The story opens with four survivors of the Warsaw ghetto finding the buried Levinson Archives.  Noach Levinson is a Jewish historian who documents life in the ghetto from 1939-1943. Levinson—a recluse—is forced to move in with strangers when the ghetto is formed. But they become like family to him as the story progresses. The cast of characters are diverse and entertaining. Levinson finds, to his great surprise, that he rather enjoys being apart of a family. He writes of the day to day struggles of living in filth, poverty, and persecution. You see the hard and sometimes horrible choices people had to make in order to survive. When the Nazis start to deport the Jews to Treblinka, the Jews make the choice to fight back. They begin smuggling in weapons and the Z.O.B. (Jewish Fighting Organization) is formed. The family is broken up by the "relocation" but those who are left take up arms, build bunkers, and prepare to fight back.

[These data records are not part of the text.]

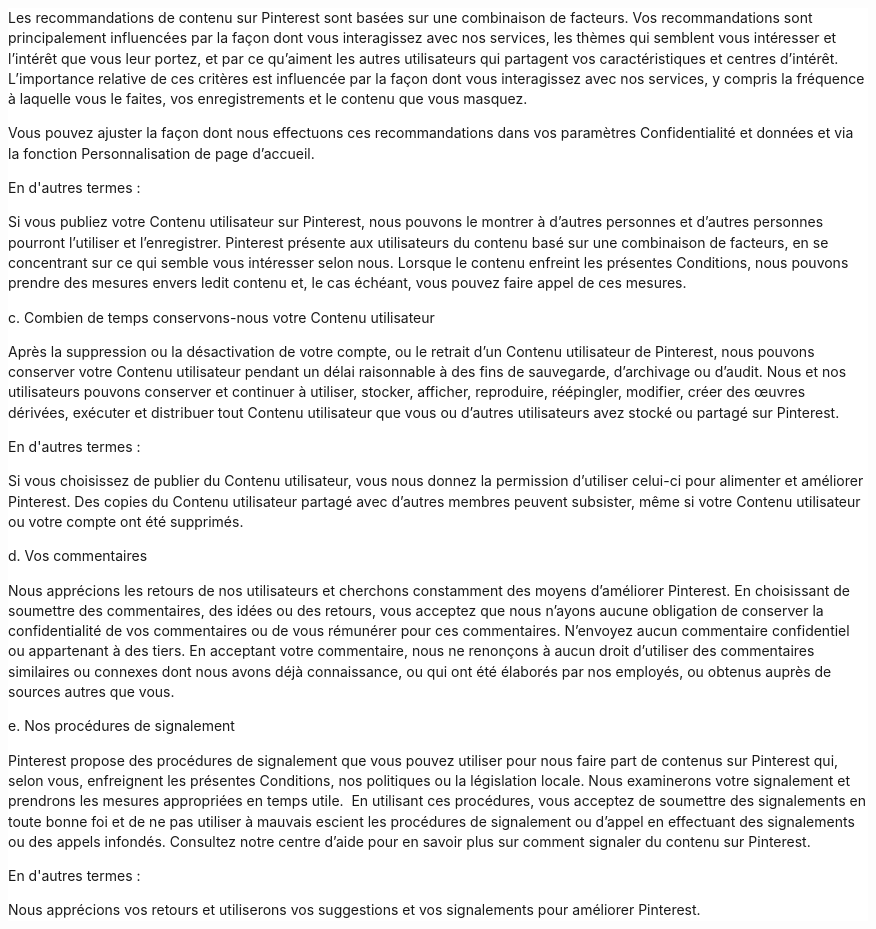 Les recommandations de contenu sur Pinterest sont basées sur une combinaison de facteurs. Vos recommandations sont principalement influencées par la façon dont vous interagissez avec nos services, les thèmes qui semblent vous intéresser et l’intérêt que vous leur portez, et par ce qu’aiment les autres utilisateurs qui partagent vos caractéristiques et centres d’intérêt. L’importance relative de ces critères est influencée par la façon dont vous interagissez avec nos services, y compris la fréquence à laquelle vous le faites, vos enregistrements et le contenu que vous masquez.

Vous pouvez ajuster la façon dont nous effectuons ces recommandations dans vos paramètres Confidentialité et données et via la fonction Personnalisation de page d’accueil.

En d'autres termes :

Si vous publiez votre Contenu utilisateur sur Pinterest, nous pouvons le montrer à d’autres personnes et d’autres personnes pourront l’utiliser et l’enregistrer. Pinterest présente aux utilisateurs du contenu basé sur une combinaison de facteurs, en se concentrant sur ce qui semble vous intéresser selon nous. Lorsque le contenu enfreint les présentes Conditions, nous pouvons prendre des mesures envers ledit contenu et, le cas échéant, vous pouvez faire appel de ces mesures.

c. Combien de temps conservons-nous votre Contenu utilisateur

Après la suppression ou la désactivation de votre compte, ou le retrait d’un Contenu utilisateur de Pinterest, nous pouvons conserver votre Contenu utilisateur pendant un délai raisonnable à des fins de sauvegarde, d’archivage ou d’audit. Nous et nos utilisateurs pouvons conserver et continuer à utiliser, stocker, afficher, reproduire, réépingler, modifier, créer des œuvres dérivées, exécuter et distribuer tout Contenu utilisateur que vous ou d’autres utilisateurs avez stocké ou partagé sur Pinterest.

En d'autres termes :

Si vous choisissez de publier du Contenu utilisateur, vous nous donnez la permission d’utiliser celui-ci pour alimenter et améliorer Pinterest. Des copies du Contenu utilisateur partagé avec d’autres membres peuvent subsister, même si votre Contenu utilisateur ou votre compte ont été supprimés.

d. Vos commentaires

Nous apprécions les retours de nos utilisateurs et cherchons constamment des moyens d’améliorer Pinterest. En choisissant de soumettre des commentaires, des idées ou des retours, vous acceptez que nous n’ayons aucune obligation de conserver la confidentialité de vos commentaires ou de vous rémunérer pour ces commentaires. N’envoyez aucun commentaire confidentiel ou appartenant à des tiers. En acceptant votre commentaire, nous ne renonçons à aucun droit d’utiliser des commentaires similaires ou connexes dont nous avons déjà connaissance, ou qui ont été élaborés par nos employés, ou obtenus auprès de sources autres que vous.

e. Nos procédures de signalement

Pinterest propose des procédures de signalement que vous pouvez utiliser pour nous faire part de contenus sur Pinterest qui, selon vous, enfreignent les présentes Conditions, nos politiques ou la législation locale. Nous examinerons votre signalement et prendrons les mesures appropriées en temps utile.  En utilisant ces procédures, vous acceptez de soumettre des signalements en toute bonne foi et de ne pas utiliser à mauvais escient les procédures de signalement ou d’appel en effectuant des signalements ou des appels infondés. Consultez notre centre d’aide pour en savoir plus sur comment signaler du contenu sur Pinterest.

En d'autres termes :

Nous apprécions vos retours et utiliserons vos suggestions et vos signalements pour améliorer Pinterest.
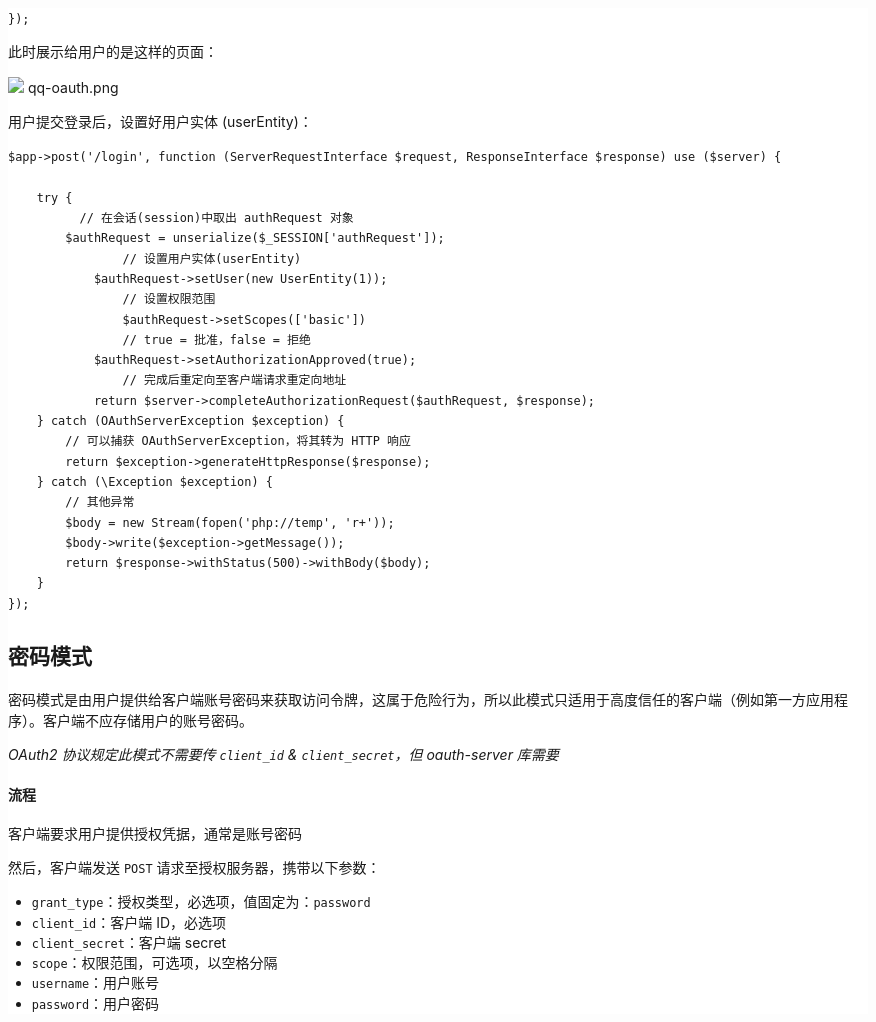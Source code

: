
 ```
});
```

此时展示给用户的是这样的页面：

![](http://upload-images.jianshu.io/upload_images/3364371-7242d85781cdfe64.png) qq-oauth.png

用户提交登录后，设置好用户实体 (userEntity)：

```
$app->post('/login', function (ServerRequestInterface $request, ResponseInterface $response) use ($server) {
   
    try {
          // 在会话(session)中取出 authRequest 对象
        $authRequest = unserialize($_SESSION['authRequest']);
                // 设置用户实体(userEntity)
            $authRequest->setUser(new UserEntity(1));
                // 设置权限范围
                $authRequest->setScopes(['basic'])
                // true = 批准，false = 拒绝
            $authRequest->setAuthorizationApproved(true);
                // 完成后重定向至客户端请求重定向地址
            return $server->completeAuthorizationRequest($authRequest, $response);
    } catch (OAuthServerException $exception) {
        // 可以捕获 OAuthServerException，将其转为 HTTP 响应
        return $exception->generateHttpResponse($response);
    } catch (\Exception $exception) {
        // 其他异常
        $body = new Stream(fopen('php://temp', 'r+'));
        $body->write($exception->getMessage());
        return $response->withStatus(500)->withBody($body);
    }
});
```

密码模式
----

密码模式是由用户提供给客户端账号密码来获取访问令牌，这属于危险行为，所以此模式只适用于高度信任的客户端（例如第一方应用程序）。客户端不应存储用户的账号密码。

_OAuth2 协议规定此模式不需要传 `client_id` & `client_secret`，但 oauth-server 库需要_

#### 流程

客户端要求用户提供授权凭据，通常是账号密码

然后，客户端发送 `POST` 请求至授权服务器，携带以下参数：

*   `grant_type`：授权类型，必选项，值固定为：`password`
*   `client_id`：客户端 ID，必选项
*   `client_secret`：客户端 secret
*   `scope`：权限范围，可选项，以空格分隔
*   `username`：用户账号
*   `password`：用户密码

It's all fictional, but the archives are so believable that at first I thought they were real. The historical accuracy is amazing, and although Hersey changed the names of actual historical people, I was able to recognize some of them from previous research. Noach resembles Emmanuel Ringelblum, Jewish writer whose archives were discovered buried in an underground bunker. Rachel Apt's leadership is very similar to Zivia Lubetkin. Yitzhok, I believe, is intended to represent Mordechai Anielewicz. The head of the Judenrat is most definitely based on Adam Czerniaków.

The writing is beautiful. It's one of the books you feel enriched by every time you pick it up. It's full of pain and bravery, horror, and determination. It's a hidden gem of a book that I'm very glad that I found.

Have you ever read The Wall?



  1. I saw this on your goodreads while you were still reading it. I definitely marked it as to read, and definitely am going to try to find it at my library!

  2. It sounds interesting! I'll have to check it out. So you didn't find it a struggle to read that many pages?

    Also, that quote has really got me thinking. I think I have something to learn from it. Thanks for sharing!

    1. Surprisingly, no! It was really engaging.

      Me too! That quote really makes me think.